▸ **WHAT THIS TASK INVOLVES**: Each line below must be reproduced exactly.

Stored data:
-----
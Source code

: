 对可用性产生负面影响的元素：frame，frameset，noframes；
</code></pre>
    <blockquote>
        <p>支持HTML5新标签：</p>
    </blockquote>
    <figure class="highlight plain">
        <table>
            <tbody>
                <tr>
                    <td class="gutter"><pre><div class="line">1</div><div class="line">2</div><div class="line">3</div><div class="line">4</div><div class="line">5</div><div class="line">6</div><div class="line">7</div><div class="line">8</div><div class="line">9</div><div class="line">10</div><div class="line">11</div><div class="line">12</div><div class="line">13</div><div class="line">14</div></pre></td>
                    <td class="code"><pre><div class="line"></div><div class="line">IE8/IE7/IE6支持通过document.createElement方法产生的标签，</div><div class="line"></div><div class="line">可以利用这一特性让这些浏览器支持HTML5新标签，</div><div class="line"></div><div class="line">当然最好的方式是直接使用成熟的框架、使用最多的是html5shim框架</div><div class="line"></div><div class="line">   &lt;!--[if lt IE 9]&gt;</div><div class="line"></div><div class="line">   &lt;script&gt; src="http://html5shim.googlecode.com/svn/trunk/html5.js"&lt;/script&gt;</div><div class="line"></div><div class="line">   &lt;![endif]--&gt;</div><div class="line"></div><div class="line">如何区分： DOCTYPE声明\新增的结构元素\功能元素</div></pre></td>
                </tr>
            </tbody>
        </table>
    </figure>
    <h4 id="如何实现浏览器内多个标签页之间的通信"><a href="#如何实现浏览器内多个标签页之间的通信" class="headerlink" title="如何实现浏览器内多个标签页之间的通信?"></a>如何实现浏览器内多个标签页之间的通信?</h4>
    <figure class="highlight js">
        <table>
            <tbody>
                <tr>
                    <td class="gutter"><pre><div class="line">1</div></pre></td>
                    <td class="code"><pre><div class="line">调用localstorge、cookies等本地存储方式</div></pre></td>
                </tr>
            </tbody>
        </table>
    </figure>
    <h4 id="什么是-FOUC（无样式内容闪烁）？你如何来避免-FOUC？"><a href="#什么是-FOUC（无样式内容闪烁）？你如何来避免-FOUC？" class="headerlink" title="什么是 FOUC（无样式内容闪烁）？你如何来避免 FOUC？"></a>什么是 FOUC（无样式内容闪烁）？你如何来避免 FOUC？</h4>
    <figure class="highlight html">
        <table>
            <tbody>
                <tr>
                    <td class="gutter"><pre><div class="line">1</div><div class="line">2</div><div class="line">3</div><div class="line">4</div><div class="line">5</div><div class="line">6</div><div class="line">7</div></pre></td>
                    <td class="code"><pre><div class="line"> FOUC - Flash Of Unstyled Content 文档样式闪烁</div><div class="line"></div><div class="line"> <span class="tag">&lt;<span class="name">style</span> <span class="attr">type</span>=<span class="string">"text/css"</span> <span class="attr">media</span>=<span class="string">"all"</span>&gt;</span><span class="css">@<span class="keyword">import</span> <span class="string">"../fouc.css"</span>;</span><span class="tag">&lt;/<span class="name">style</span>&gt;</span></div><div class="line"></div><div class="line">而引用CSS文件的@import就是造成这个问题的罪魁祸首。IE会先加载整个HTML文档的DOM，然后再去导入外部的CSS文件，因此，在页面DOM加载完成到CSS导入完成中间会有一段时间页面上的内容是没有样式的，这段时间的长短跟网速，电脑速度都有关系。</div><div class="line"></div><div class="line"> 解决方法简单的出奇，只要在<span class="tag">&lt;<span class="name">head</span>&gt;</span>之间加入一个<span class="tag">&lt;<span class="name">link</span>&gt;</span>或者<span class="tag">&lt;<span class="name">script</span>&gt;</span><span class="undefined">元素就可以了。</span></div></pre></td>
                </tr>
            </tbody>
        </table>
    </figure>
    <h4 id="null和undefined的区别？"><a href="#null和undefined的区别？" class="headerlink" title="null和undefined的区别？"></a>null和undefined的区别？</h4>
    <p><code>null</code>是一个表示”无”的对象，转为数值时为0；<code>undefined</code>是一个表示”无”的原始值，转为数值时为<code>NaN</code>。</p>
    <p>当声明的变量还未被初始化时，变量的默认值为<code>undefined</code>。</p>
-----
▸ **COMPLETED EXERCISE**:
Source code

: 对可用性产生负面影响的元素：frame，frameset，noframes；
</code></pre>
    <blockquote>
        <p>支持HTML5新标签：</p>
    </blockquote>
    <figure class="highlight plain">
        <table>
            <tbody>
                <tr>
                    <td class="gutter"><pre><div class="line">1</div><div class="line">2</div><div class="line">3</div><div class="line">4</div><div class="line">5</div><div class="line">6</div><div class="line">7</div><div class="line">8</div><div class="line">9</div><div class="line">10</div><div class="line">11</div><div class="line">12</div><div class="line">13</div><div class="line">14</div></pre></td>
                    <td class="code"><pre><div class="line"></div><div class="line">IE8/IE7/IE6支持通过document.createElement方法产生的标签，</div><div class="line"></div><div class="line">可以利用这一特性让这些浏览器支持HTML5新标签，</div><div class="line"></div><div class="line">当然最好的方式是直接使用成熟的框架、使用最多的是html5shim框架</div><div class="line"></div><div class="line">   &lt;!--[if lt IE 9]&gt;</div><div class="line"></div><div class="line">   &lt;script&gt; src="http://html5shim.googlecode.com/svn/trunk/html5.js"&lt;/script&gt;</div><div class="line"></div><div class="line">   &lt;![endif]--&gt;</div><div class="line"></div><div class="line">如何区分： DOCTYPE声明\新增的结构元素\功能元素</div></pre></td>
                </tr>
            </tbody>
        </table>
    </figure>
    <h4 id="如何实现浏览器内多个标签页之间的通信"><a href="#如何实现浏览器内多个标签页之间的通信" class="headerlink" title="如何实现浏览器内多个标签页之间的通信?"></a>如何实现浏览器内多个标签页之间的通信?</h4>
    <figure class="highlight js">
        <table>
            <tbody>
                <tr>
                    <td class="gutter"><pre><div class="line">1</div></pre></td>
                    <td class="code"><pre><div class="line">调用localstorge、cookies等本地存储方式</div></pre></td>
                </tr>
            </tbody>
        </table>
    </figure>
    <h4 id="什么是-FOUC（无样式内容闪烁）？你如何来避免-FOUC？"><a href="#什么是-FOUC（无样式内容闪烁）？你如何来避免-FOUC？" class="headerlink" title="什么是 FOUC（无样式内容闪烁）？你如何来避免 FOUC？"></a>什么是 FOUC（无样式内容闪烁）？你如何来避免 FOUC？</h4>
    <figure class="highlight html">
        <table>
            <tbody>
                <tr>
                    <td class="gutter"><pre><div class="line">1</div><div class="line">2</div><div class="line">3</div><div class="line">4</div><div class="line">5</div><div class="line">6</div><div class="line">7</div></pre></td>
                    <td class="code"><pre><div class="line"> FOUC - Flash Of Unstyled Content 文档样式闪烁</div><div class="line"></div><div class="line"> <span class="tag">&lt;<span class="name">style</span> <span class="attr">type</span>=<span class="string">"text/css"</span> <span class="attr">media</span>=<span class="string">"all"</span>&gt;</span><span class="css">@<span class="keyword">import</span> <span class="string">"../fouc.css"</span>;</span><span class="tag">&lt;/<span class="name">style</span>&gt;</span></div><div class="line"></div><div class="line">而引用CSS文件的@import就是造成这个问题的罪魁祸首。IE会先加载整个HTML文档的DOM，然后再去导入外部的CSS文件，因此，在页面DOM加载完成到CSS导入完成中间会有一段时间页面上的内容是没有样式的，这段时间的长短跟网速，电脑速度都有关系。</div><div class="line"></div><div class="line"> 解决方法简单的出奇，只要在<span class="tag">&lt;<span class="name">head</span>&gt;</span>之间加入一个<span class="tag">&lt;<span class="name">link</span>&gt;</span>或者<span class="tag">&lt;<span class="name">script</span>&gt;</span><span class="undefined">元素就可以了。</span></div></pre></td>
                </tr>
            </tbody>
        </table>
    </figure>
    <h4 id="null和undefined的区别？"><a href="#null和undefined的区别？" class="headerlink" title="null和undefined的区别？"></a>null和undefined的区别？</h4>
    <p><code>null</code>是一个表示”无”的对象，转为数值时为0；<code>undefined</code>是一个表示”无”的原始值，转为数值时为<code>NaN</code>。</p>
    <p>当声明的变量还未被初始化时，变量的默认值为<code>undefined</code>。</p>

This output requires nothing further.